■ Work order
After locating the line that contains "This streaming data" in the data below, set down exactly that line and each one after it through the line that contains "zone in the data lake", and nothing more.

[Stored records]
——————

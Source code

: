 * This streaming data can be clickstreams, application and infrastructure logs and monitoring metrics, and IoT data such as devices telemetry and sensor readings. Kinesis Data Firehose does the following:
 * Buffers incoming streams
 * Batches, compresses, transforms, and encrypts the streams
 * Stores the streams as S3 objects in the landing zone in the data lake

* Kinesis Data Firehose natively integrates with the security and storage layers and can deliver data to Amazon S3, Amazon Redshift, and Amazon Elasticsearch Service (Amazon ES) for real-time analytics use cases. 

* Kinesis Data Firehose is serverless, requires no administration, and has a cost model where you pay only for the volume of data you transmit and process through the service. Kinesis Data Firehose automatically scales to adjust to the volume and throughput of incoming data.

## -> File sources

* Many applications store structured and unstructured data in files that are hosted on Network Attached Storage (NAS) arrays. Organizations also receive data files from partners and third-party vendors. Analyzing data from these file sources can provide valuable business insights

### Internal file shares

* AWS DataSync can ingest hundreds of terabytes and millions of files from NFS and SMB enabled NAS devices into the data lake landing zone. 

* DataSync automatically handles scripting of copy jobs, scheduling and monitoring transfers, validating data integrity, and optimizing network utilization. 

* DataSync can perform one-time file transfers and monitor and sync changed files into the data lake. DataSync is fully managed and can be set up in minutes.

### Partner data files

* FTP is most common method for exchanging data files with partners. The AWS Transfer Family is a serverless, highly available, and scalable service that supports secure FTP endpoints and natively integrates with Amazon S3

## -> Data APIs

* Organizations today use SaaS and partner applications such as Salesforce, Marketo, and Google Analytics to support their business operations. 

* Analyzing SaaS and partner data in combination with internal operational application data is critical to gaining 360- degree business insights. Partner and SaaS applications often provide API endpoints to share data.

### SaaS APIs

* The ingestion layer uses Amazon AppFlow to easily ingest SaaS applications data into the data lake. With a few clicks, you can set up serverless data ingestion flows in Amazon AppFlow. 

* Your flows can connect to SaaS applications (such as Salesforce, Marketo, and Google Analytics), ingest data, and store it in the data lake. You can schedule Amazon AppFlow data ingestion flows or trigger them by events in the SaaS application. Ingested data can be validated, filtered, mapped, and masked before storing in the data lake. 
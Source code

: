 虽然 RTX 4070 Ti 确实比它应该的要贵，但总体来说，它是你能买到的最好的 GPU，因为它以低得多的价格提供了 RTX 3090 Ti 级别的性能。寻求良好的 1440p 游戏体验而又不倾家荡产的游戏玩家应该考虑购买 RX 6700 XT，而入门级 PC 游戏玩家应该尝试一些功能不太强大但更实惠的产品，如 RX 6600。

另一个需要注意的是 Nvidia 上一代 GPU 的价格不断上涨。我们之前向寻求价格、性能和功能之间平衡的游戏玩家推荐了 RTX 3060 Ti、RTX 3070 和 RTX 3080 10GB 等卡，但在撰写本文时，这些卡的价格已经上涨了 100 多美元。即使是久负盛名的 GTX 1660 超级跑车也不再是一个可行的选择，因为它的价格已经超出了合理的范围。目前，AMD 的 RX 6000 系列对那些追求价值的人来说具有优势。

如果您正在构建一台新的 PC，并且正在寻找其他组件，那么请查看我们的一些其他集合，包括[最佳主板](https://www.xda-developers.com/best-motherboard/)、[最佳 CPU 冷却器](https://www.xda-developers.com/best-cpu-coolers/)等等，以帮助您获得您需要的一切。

——————

■ Result for this exercise
: * This streaming data can be clickstreams, application and infrastructure logs and monitoring metrics, and IoT data such as devices telemetry and sensor readings. Kinesis Data Firehose does the following:
 * Buffers incoming streams
 * Batches, compresses, transforms, and encrypts the streams
 * Stores the streams as S3 objects in the landing zone in the data lake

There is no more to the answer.